TASK DESCRIPTION: Going through the data below, copy out each line where the word "tightlist" shows up.

[Saved entries]
● ● ● ● ●
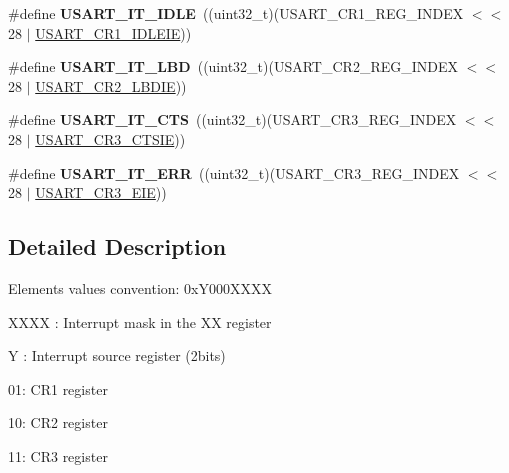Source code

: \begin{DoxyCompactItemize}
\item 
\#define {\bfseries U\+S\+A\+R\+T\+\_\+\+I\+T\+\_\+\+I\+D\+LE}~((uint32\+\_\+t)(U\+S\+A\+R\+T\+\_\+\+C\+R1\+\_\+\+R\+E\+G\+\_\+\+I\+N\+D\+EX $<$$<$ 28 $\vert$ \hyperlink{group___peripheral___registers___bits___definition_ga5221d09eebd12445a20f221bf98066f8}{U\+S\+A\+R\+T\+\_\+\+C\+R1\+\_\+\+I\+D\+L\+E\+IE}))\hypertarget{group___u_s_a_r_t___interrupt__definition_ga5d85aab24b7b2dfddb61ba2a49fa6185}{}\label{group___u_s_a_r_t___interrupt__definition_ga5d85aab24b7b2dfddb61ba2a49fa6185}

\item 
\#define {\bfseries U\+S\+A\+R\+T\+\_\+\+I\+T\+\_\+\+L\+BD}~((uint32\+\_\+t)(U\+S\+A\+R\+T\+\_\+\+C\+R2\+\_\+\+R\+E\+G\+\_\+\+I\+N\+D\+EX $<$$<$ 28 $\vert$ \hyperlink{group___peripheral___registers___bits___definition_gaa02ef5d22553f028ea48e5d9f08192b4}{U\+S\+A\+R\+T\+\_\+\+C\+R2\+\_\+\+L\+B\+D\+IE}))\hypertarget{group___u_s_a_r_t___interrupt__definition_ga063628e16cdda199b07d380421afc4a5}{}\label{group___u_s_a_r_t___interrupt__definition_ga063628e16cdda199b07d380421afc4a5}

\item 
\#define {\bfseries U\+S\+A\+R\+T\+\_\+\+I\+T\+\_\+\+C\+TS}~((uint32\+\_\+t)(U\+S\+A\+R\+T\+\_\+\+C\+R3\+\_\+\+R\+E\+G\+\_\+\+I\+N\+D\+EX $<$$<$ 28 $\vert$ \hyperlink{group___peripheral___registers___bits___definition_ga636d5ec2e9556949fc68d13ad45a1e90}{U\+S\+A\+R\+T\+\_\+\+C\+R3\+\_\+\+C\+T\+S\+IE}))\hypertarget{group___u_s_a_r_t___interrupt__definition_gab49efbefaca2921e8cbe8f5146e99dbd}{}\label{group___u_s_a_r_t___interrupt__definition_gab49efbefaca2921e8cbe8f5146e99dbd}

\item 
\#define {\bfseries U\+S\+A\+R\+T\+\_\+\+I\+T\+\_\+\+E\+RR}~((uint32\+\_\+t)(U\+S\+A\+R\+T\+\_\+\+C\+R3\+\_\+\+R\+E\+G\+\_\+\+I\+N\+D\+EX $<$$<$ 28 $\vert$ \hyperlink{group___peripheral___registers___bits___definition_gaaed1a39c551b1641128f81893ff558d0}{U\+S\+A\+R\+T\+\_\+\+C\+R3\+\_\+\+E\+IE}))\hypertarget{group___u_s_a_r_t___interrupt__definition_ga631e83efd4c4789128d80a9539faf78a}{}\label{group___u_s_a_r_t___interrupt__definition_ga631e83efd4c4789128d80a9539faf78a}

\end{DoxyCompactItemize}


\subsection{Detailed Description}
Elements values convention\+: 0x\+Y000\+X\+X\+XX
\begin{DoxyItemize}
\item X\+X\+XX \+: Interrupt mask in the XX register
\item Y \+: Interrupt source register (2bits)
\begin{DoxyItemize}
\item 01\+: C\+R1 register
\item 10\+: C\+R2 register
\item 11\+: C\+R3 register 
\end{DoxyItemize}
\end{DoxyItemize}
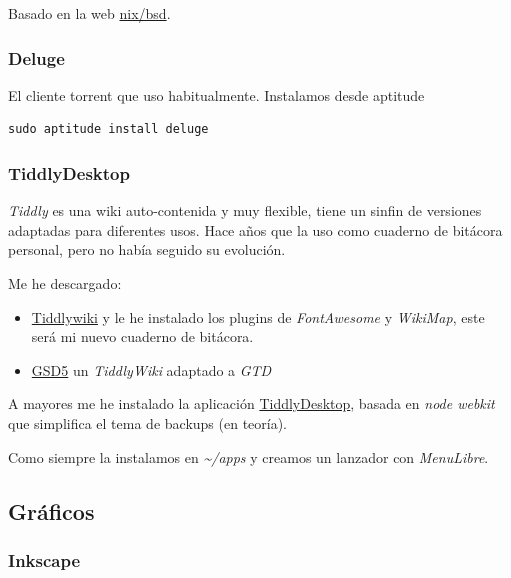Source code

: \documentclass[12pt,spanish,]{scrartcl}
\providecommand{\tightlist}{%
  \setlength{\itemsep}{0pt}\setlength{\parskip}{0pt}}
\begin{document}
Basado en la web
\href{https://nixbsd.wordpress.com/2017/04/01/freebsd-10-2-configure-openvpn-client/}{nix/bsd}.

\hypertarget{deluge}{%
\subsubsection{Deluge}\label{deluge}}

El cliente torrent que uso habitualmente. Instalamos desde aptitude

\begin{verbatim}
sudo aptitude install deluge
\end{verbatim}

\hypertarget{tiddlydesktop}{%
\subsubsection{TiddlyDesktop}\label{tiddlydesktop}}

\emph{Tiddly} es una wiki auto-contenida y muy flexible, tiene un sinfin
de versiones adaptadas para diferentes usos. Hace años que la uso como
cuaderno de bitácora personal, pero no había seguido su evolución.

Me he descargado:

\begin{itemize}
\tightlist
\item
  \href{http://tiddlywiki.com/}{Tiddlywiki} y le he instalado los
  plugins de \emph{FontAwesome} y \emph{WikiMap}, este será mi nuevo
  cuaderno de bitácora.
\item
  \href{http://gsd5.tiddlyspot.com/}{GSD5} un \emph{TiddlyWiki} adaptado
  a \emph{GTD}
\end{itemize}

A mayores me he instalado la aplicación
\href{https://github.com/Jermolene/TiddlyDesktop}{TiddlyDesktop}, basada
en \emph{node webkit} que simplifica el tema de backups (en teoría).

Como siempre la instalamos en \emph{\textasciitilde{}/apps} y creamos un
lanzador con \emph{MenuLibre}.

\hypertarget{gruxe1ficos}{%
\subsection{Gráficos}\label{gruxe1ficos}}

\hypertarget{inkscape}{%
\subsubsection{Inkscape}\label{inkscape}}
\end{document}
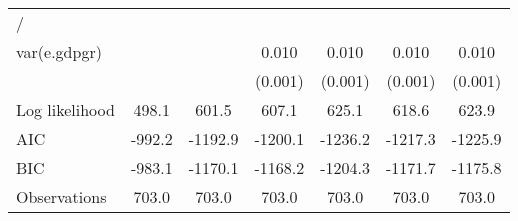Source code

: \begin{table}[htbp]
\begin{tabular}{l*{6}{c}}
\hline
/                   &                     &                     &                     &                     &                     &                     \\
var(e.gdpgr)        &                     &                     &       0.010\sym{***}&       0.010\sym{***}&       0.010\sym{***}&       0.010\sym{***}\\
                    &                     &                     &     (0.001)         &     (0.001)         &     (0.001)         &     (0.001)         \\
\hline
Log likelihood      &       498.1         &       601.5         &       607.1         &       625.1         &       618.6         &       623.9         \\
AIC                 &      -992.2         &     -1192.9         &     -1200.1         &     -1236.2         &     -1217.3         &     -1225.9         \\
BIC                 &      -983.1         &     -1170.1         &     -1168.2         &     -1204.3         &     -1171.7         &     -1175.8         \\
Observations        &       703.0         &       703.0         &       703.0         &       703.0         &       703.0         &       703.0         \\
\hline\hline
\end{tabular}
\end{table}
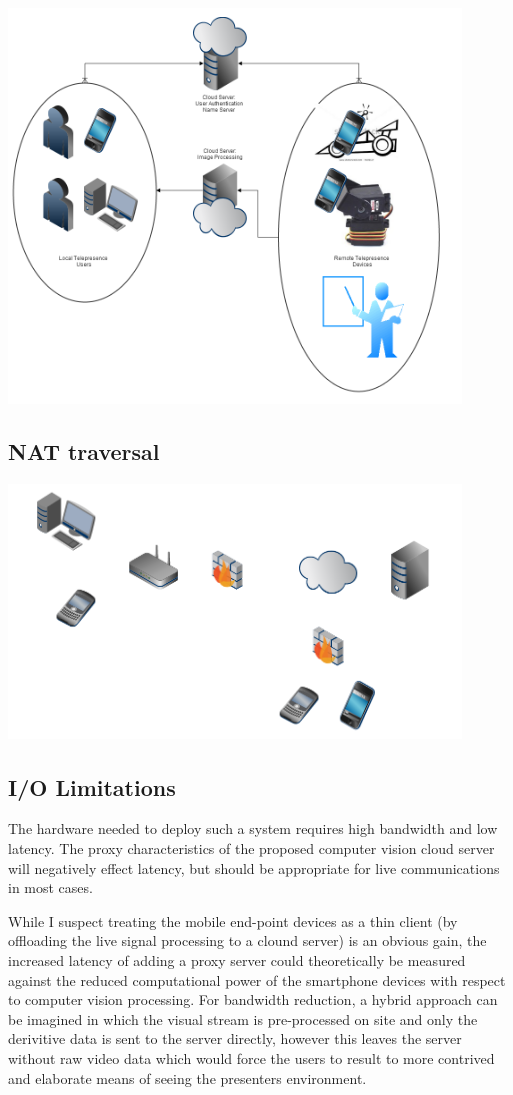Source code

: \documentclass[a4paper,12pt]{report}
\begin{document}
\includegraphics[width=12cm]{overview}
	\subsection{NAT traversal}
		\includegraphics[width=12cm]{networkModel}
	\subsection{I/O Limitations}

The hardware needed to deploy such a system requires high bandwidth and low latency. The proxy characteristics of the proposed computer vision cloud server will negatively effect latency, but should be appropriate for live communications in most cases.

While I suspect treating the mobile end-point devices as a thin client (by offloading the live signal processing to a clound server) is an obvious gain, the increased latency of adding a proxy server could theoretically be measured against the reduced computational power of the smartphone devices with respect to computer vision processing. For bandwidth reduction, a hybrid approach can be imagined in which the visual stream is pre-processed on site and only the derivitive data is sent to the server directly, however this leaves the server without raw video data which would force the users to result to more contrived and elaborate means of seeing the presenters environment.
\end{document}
● ● ● ● ●
SOLUTION:
\providecommand{\tightlist}{%
\tightlist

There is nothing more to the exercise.